[WHAT THE TASK REQUIRES] Please return the lines of the data below, word for word, from the first line through the line containing "## Imagenes".

--- GIVEN DATA Enclosed Below ---

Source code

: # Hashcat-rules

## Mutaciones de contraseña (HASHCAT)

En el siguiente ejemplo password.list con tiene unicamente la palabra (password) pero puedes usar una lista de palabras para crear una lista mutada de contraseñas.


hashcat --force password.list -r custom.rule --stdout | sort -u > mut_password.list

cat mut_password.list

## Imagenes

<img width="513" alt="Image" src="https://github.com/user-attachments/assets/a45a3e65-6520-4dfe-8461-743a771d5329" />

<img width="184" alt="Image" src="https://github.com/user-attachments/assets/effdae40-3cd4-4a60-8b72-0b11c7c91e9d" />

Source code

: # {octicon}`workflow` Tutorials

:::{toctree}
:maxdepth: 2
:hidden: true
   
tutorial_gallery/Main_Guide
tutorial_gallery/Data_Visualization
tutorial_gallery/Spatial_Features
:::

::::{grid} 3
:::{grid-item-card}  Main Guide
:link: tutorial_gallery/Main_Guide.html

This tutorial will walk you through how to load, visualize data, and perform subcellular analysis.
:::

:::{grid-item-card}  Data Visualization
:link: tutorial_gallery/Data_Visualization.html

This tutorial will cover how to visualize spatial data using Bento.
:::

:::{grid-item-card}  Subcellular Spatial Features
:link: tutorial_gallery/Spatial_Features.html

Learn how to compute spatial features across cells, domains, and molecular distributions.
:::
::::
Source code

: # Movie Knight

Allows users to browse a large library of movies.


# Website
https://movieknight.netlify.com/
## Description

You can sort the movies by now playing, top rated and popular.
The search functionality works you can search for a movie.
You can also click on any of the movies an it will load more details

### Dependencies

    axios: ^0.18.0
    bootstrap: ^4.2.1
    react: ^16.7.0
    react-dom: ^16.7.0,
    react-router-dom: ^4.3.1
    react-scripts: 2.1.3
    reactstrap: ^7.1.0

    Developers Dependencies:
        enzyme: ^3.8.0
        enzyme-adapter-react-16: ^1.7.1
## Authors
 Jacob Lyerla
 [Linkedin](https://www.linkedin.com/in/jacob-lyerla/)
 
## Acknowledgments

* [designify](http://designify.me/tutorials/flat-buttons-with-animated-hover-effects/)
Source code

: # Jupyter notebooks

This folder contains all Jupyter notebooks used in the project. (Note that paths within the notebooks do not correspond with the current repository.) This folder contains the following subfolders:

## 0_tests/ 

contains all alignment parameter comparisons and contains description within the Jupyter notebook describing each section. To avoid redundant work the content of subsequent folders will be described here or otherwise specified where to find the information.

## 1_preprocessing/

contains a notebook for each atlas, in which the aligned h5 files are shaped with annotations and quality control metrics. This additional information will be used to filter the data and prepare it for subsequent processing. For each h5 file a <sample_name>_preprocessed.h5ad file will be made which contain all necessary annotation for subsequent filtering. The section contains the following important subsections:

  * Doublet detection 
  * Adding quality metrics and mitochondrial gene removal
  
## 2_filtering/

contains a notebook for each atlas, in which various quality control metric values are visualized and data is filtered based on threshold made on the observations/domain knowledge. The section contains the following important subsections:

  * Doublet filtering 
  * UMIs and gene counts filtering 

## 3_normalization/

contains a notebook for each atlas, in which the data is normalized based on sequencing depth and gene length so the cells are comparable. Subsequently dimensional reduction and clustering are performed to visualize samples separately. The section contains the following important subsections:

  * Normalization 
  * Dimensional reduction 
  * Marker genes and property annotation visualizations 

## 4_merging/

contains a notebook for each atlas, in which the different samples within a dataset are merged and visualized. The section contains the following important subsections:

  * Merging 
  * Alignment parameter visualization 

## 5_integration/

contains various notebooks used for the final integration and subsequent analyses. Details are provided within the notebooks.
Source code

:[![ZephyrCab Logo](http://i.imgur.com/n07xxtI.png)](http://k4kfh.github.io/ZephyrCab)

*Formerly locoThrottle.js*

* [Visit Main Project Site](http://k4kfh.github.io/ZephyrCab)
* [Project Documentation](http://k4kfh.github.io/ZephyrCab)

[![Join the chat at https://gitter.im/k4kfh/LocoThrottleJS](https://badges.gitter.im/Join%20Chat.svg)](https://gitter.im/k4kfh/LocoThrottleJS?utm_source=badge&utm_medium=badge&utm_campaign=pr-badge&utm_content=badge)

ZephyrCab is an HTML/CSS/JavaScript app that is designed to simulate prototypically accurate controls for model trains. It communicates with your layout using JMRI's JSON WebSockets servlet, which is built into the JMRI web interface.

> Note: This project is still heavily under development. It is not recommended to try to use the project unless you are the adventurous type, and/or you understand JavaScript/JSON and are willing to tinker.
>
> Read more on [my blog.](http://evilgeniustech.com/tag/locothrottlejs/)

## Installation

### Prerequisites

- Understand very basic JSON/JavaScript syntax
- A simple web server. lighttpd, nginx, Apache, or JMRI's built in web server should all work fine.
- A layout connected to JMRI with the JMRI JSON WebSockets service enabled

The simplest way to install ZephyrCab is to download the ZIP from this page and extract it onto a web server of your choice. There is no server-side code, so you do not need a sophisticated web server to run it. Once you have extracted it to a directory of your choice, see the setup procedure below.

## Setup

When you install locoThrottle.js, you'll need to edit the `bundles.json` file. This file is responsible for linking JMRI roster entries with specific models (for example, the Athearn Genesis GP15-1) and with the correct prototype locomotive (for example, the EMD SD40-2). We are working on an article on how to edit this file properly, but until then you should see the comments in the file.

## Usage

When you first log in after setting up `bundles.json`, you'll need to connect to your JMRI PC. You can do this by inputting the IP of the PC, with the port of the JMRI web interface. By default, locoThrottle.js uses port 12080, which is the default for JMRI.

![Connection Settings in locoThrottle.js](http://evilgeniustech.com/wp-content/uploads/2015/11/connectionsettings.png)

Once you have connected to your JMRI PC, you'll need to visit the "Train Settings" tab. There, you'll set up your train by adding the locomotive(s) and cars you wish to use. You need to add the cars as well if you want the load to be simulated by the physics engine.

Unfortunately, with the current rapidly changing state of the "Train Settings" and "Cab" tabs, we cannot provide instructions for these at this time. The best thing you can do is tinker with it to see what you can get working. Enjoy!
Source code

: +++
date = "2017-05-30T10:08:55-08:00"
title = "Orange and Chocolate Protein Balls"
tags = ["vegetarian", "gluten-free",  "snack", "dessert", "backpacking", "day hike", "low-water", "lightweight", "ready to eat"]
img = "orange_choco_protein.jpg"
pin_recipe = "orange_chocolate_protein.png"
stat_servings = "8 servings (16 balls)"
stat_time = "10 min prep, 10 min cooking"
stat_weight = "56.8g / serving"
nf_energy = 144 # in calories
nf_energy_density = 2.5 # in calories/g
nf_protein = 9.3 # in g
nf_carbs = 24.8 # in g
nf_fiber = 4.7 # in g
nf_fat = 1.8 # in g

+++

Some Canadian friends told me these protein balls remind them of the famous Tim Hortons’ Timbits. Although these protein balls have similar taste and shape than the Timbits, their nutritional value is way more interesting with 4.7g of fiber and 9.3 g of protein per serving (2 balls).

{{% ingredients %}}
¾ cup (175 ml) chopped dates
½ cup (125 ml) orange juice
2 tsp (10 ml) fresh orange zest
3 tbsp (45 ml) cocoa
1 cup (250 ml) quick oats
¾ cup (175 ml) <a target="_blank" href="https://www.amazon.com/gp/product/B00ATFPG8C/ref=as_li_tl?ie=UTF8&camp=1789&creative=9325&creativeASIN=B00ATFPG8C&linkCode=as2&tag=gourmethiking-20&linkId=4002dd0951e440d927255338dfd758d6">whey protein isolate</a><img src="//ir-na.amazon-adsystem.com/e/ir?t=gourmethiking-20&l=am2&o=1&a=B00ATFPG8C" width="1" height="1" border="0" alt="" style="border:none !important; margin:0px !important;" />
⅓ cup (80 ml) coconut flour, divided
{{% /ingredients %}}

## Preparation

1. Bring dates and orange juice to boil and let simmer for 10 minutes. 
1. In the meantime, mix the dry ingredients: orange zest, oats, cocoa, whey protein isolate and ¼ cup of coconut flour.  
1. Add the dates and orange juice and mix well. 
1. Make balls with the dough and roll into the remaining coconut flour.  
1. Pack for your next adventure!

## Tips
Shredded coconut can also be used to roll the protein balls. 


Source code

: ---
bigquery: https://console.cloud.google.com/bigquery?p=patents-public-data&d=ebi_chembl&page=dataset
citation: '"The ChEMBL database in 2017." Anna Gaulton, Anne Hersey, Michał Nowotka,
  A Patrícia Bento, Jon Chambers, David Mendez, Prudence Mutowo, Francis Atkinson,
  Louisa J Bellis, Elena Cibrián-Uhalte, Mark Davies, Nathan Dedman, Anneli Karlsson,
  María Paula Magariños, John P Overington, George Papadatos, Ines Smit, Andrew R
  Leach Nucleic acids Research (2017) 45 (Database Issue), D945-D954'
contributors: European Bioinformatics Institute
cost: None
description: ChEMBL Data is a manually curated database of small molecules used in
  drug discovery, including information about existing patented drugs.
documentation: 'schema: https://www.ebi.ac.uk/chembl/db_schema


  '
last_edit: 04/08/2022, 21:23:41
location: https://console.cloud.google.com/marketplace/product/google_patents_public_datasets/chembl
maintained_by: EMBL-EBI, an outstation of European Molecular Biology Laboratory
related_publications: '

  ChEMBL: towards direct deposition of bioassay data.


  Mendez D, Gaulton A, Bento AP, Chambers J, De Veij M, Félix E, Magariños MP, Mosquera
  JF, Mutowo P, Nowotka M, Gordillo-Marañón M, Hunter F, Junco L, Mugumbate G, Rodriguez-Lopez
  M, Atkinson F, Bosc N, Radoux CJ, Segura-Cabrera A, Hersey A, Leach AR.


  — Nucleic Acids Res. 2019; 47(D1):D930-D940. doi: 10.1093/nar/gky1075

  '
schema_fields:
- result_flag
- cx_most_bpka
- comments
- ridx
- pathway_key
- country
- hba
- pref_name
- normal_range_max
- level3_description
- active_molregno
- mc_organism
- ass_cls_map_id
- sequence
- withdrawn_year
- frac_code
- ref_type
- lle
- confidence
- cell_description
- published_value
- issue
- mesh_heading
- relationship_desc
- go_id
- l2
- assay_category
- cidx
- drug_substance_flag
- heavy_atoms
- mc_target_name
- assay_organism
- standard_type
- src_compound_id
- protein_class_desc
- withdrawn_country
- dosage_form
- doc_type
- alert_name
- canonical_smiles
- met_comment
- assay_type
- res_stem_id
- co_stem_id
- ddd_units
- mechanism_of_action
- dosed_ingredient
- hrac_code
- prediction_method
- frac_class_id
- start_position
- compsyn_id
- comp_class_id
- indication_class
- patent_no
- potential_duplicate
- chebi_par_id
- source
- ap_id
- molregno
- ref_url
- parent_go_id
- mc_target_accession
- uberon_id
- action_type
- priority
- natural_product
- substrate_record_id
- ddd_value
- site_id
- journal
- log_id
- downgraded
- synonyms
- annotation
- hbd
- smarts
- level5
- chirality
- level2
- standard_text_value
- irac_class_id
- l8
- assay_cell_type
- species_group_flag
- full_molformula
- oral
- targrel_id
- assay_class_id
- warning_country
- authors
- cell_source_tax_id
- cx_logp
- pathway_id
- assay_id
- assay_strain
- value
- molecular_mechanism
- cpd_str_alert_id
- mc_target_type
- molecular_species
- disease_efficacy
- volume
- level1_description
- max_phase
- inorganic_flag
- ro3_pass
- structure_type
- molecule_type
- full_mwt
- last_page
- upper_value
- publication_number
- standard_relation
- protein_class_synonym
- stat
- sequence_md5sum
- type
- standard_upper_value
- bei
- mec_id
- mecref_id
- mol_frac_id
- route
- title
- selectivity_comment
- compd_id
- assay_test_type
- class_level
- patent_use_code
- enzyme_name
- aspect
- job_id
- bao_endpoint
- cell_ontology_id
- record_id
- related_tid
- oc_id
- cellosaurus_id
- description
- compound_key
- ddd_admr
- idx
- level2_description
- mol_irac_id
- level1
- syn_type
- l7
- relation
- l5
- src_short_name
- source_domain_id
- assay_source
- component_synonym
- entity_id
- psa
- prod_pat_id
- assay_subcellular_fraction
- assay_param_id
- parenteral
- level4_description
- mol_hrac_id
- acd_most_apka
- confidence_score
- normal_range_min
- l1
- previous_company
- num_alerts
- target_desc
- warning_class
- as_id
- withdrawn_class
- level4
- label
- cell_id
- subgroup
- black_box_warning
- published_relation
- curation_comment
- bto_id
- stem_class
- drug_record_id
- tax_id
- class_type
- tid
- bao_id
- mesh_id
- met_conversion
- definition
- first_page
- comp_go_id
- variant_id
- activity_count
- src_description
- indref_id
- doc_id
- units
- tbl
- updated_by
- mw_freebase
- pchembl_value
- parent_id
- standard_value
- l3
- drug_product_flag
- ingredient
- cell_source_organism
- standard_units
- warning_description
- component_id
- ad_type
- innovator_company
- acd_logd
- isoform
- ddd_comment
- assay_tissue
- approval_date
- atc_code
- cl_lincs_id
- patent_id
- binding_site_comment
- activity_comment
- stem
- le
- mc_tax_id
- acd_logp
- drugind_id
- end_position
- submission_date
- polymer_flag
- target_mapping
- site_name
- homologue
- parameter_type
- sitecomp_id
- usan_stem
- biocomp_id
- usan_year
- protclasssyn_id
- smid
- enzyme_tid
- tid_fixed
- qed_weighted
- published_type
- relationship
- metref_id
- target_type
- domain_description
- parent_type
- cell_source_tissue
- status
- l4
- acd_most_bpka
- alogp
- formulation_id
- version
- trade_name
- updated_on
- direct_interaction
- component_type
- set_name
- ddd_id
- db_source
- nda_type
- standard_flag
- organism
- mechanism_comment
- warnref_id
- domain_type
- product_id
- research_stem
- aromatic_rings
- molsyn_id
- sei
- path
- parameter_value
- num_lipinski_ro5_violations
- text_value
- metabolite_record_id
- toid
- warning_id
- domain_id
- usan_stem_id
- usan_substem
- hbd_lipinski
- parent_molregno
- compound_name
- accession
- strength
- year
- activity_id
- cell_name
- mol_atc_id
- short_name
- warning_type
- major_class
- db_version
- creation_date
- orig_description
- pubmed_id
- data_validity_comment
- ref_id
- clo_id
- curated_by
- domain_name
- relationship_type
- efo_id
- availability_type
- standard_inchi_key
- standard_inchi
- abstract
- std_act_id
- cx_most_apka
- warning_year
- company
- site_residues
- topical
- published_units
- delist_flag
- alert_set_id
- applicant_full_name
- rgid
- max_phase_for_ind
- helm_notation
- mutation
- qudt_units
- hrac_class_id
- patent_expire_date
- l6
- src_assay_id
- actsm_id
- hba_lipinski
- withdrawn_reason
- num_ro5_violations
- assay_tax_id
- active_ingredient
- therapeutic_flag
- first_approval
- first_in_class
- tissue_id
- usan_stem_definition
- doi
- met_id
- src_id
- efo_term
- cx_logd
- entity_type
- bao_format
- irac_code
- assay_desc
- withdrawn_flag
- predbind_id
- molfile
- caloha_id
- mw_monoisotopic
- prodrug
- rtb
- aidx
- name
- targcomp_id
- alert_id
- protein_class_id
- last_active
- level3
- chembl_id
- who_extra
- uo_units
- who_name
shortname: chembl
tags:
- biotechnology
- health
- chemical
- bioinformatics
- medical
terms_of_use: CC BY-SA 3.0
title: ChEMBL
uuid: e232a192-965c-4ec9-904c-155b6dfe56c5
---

--- End of Enclosed GIVEN DATA ---

[SOLUTION TO THIS PROBLEM]
Source code

: # Hashcat-rules

## Mutaciones de contraseña (HASHCAT)

En el siguiente ejemplo password.list con tiene unicamente la palabra (password) pero puedes usar una lista de palabras para crear una lista mutada de contraseñas.


hashcat --force password.list -r custom.rule --stdout | sort -u > mut_password.list

cat mut_password.list

## Imagenes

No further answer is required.